- **Problem details**
Take the data below and extract the lines from the one with "teaspoon cumin seeds" to the one with "3. Turn off", inclusive, exactly as written.

- **Material for this exercise**
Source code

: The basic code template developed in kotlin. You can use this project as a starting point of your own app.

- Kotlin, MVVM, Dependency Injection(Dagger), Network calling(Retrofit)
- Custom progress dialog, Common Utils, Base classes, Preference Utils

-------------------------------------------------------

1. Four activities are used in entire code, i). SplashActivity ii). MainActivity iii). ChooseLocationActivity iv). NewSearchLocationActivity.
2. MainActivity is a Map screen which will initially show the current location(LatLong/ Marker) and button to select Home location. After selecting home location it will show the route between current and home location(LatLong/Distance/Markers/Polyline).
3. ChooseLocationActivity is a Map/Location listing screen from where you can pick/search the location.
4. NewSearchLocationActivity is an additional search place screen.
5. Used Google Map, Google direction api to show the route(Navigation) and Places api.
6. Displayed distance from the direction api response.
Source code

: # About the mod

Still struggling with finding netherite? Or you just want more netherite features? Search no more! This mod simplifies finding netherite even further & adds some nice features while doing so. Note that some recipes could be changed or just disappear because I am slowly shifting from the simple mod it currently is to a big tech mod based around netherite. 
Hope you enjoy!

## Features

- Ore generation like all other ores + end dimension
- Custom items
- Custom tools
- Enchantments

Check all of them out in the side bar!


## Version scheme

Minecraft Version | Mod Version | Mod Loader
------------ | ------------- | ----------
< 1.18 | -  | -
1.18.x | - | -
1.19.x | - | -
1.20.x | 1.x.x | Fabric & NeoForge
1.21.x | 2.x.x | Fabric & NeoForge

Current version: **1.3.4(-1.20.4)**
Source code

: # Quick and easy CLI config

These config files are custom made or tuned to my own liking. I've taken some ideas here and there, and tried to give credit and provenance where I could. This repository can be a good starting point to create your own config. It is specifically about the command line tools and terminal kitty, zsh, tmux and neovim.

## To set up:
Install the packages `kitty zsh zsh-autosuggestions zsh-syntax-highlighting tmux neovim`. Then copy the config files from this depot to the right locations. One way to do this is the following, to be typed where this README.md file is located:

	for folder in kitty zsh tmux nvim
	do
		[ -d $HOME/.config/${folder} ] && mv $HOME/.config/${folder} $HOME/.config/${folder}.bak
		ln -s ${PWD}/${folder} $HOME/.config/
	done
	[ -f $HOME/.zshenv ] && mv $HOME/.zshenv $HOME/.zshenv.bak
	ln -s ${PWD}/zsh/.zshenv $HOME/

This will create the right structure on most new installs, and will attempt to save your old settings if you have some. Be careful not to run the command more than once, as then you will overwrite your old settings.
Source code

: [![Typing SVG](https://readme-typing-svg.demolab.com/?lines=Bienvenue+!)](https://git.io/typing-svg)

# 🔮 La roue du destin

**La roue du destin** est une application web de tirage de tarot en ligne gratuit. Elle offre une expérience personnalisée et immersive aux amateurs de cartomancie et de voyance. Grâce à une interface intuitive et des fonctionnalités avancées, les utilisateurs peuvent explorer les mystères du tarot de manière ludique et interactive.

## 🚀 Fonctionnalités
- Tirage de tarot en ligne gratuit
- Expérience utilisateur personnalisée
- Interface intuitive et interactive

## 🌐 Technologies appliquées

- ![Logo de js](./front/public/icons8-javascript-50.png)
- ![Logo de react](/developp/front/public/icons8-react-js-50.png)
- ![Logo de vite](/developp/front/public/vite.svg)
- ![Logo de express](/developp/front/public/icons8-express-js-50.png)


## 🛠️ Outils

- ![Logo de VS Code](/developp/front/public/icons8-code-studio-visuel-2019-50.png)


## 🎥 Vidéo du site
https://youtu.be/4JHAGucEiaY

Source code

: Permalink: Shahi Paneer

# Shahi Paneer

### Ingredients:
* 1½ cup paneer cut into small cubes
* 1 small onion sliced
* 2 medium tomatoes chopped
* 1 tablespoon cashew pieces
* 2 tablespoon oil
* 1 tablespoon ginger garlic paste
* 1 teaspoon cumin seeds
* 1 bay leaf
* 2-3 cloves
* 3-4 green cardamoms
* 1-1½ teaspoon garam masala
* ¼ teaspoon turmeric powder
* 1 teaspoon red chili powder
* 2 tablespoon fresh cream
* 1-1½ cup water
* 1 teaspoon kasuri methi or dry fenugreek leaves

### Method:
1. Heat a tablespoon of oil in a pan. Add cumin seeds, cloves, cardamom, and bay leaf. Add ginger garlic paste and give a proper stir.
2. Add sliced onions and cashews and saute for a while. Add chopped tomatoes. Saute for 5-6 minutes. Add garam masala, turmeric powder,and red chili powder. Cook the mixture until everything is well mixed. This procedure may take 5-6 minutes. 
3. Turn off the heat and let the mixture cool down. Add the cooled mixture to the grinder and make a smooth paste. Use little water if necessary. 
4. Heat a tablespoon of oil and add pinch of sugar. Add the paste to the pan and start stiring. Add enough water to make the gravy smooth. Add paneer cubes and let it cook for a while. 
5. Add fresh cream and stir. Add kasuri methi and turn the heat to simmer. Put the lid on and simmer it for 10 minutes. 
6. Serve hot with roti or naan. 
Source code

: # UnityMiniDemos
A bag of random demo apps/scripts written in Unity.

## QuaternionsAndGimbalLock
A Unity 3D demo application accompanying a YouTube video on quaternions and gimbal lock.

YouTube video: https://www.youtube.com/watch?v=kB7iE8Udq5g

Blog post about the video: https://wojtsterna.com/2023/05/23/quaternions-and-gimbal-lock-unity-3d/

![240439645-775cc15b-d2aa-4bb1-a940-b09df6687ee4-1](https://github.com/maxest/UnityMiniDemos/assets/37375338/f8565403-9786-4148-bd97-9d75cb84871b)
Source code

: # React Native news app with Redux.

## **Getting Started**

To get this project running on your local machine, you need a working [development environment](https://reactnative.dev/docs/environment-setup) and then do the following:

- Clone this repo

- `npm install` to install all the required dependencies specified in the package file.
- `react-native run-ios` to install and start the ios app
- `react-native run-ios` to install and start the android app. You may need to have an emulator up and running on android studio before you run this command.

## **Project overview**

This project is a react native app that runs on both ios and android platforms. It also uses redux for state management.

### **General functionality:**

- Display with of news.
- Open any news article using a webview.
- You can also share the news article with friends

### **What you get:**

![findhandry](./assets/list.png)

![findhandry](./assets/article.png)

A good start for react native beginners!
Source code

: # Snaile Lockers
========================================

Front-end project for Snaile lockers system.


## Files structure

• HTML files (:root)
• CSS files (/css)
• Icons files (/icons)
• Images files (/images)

- **Reply**
* 1 teaspoon cumin seeds
* 1 bay leaf
* 2-3 cloves
* 3-4 green cardamoms
* 1-1½ teaspoon garam masala
* ¼ teaspoon turmeric powder
* 1 teaspoon red chili powder
* 2 tablespoon fresh cream
* 1-1½ cup water
* 1 teaspoon kasuri methi or dry fenugreek leaves

### Method:
1. Heat a tablespoon of oil in a pan. Add cumin seeds, cloves, cardamom, and bay leaf. Add ginger garlic paste and give a proper stir.
2. Add sliced onions and cashews and saute for a while. Add chopped tomatoes. Saute for 5-6 minutes. Add garam masala, turmeric powder,and red chili powder. Cook the mixture until everything is well mixed. This procedure may take 5-6 minutes. 
3. Turn off the heat and let the mixture cool down. Add the cooled mixture to the grinder and make a smooth paste. Use little water if necessary. 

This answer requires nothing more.